Earlier this month, Vanderbilt Law School hosted Paul Butler for its Black History Month Keynote Address. The event was sponsored by the Hyatt Fund, the Office of Culture & Community, and the Black Law Students Association. 

Butler is the Albert Brick Professor in Law at Georgetown University Law Center and a legal analyst at MSNBC. In his address, Butler discussed the criminal justice system, focusing on specific issues he explored in his book Chokehold: Policing Black Men. He emphasized the need for positive alternatives to incarceration and the challenges of balancing reform with transformation.

Paul Butler

Butler opened by recounting his experience as a state prosecutor. “I represented the government in criminal court, and I used that power to put black men and women in prison,,” Butler said. “Like a lot of prosecutors, that I was pretty much all I did…I should have asked more questions about whether I was on the right side of racial justice.” 

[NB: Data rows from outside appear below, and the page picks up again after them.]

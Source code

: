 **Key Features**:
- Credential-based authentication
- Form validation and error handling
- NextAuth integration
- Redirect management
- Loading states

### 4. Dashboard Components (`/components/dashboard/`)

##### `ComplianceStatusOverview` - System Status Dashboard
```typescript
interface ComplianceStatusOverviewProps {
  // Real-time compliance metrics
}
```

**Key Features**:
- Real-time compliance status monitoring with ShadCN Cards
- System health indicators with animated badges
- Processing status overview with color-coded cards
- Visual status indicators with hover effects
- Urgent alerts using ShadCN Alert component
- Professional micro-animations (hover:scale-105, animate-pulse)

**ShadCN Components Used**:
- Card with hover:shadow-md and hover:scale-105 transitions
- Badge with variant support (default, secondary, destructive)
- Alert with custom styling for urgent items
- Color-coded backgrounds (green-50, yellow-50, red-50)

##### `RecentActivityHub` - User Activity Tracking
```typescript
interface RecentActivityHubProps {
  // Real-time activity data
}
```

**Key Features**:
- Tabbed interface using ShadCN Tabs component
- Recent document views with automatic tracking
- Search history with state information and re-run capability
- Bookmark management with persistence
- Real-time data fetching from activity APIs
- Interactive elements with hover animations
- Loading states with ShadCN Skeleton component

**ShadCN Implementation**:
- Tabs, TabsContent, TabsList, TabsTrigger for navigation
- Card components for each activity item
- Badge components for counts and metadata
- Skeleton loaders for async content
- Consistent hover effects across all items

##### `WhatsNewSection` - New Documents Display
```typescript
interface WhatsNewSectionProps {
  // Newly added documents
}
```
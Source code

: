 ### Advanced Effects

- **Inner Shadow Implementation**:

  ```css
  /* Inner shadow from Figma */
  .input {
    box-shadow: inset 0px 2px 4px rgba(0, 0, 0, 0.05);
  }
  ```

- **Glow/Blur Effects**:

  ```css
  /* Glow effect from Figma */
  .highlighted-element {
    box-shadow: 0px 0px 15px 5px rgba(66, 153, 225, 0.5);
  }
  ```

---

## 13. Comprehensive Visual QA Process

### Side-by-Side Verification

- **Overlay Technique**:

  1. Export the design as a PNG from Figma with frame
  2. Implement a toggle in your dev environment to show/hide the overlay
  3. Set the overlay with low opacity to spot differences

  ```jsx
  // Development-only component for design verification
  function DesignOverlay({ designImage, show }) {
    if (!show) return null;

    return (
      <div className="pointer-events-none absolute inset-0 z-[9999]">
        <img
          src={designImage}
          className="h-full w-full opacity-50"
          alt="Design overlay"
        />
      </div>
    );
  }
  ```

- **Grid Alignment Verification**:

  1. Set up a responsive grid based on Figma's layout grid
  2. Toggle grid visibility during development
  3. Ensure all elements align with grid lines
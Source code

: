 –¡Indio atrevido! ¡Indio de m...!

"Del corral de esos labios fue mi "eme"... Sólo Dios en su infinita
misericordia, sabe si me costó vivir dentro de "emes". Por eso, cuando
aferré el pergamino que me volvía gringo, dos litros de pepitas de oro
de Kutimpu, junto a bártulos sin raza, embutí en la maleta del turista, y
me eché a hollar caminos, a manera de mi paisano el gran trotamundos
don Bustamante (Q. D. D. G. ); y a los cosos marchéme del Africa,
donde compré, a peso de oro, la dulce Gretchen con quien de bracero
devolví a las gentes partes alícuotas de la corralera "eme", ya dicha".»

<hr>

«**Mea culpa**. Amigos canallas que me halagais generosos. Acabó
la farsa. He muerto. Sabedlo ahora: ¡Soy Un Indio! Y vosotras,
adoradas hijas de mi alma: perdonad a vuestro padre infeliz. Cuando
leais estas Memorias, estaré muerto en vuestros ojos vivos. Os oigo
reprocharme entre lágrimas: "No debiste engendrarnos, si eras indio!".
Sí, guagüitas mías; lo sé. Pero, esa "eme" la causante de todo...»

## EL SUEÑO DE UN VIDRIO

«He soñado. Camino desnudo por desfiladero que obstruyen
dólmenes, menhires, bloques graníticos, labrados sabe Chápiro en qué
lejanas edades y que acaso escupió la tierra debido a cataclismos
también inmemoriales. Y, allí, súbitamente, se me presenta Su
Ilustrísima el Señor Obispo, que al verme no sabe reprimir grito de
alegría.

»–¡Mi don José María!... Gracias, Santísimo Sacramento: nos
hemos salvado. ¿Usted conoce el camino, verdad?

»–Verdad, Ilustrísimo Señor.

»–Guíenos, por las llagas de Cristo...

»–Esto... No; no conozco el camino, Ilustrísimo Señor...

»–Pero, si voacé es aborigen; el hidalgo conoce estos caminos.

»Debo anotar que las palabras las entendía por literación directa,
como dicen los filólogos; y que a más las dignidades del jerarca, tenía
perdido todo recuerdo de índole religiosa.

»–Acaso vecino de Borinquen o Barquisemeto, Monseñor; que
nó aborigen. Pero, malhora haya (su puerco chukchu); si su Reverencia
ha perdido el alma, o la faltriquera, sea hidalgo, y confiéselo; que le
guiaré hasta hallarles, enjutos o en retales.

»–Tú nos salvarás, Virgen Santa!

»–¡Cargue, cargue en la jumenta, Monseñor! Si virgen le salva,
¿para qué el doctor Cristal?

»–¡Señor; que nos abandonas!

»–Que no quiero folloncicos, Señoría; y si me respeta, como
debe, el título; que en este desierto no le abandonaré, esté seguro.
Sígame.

For context, Butler explained the history of stereotypes of black men, which he argued began as comical and non-threatening until emancipation.  

“Emancipation changed everything; suddenly in the white imagination, black men were violent,” Butler said. “Then the law began doing some of the work that slavery did.” 

Butler discussed the rebellions to these stereotypes throughout the country, as well as the laws  inspired by them. He explained how the Supreme Court allowed for more people to be arrested and incarcerated than ever before, seen explicitly in its Terry v. Ohio (1968) Decision.  

Terry [gave] the police the power to detain people and investigate them to see if there’s something that they might be arrested for,” Butler remarked. “As a result of these new powers, now the jails and prisons are teeming with black people. There are now more black people in the criminal legal system today than there were enslaved people.” 

“So [in] my most recent book, I’m focusing on the police and one manifestation of the problem. Everyone agrees there’s a problem, [but] people don’t agree on what the problem is,” Butler explained .  

When Butler considers the arc of his experiences – as a prosecutor, scholar, and as a black man, he finds himself most persuaded by activists, 

“I’m most persuaded by the activists in the movement of black lives,” Butler said. “The criminal legal system is not about keeping families and communities safe. It’s about keeping black people in their place.” 

His book details how the Supreme Court has given “super powers” to  police — “to arrest, to profile, and to kill” — which have impacted  black and other marginalized communities.  

He told a story of a woman in Ferguson who called the police because her partner was beating her up. When the police got to her home, he had left, but she ended up getting arrested because her partner was not on her residency permit.  

“When that happened to that woman in Ferguson, she said she would never call the police again. She didn’t care if she was being killed,” Butler said. “That’s legal, that’s constitutional; these cases make it constitutional for black lives not to matter.” 

For Butler, there is something “adamantly unsettling” about police violence against the black community that is particularly linked to black populations taking to the streets and advocating for justice.  

“It’s almost like we are saying we can deal with segregated schools, we can deal with convict leasing, we can deal with poison water in Flint, Michigan. But there is something about being under violent attack by the people who are supposed to serve and protect that [has] caused people again and again to take it to the streets.” 

Butler concluded by emphasizing the need for reform in the U.S. criminal system and policing system in order for black communities to fully gain independence and success.  

”The question is, can we use our, let’s call it our American entrepreneur, our black excellence, our latinx genius to come up with ways of keeping people safe, keeping families whole, that doesn’t involve black community in cages.” Butler said.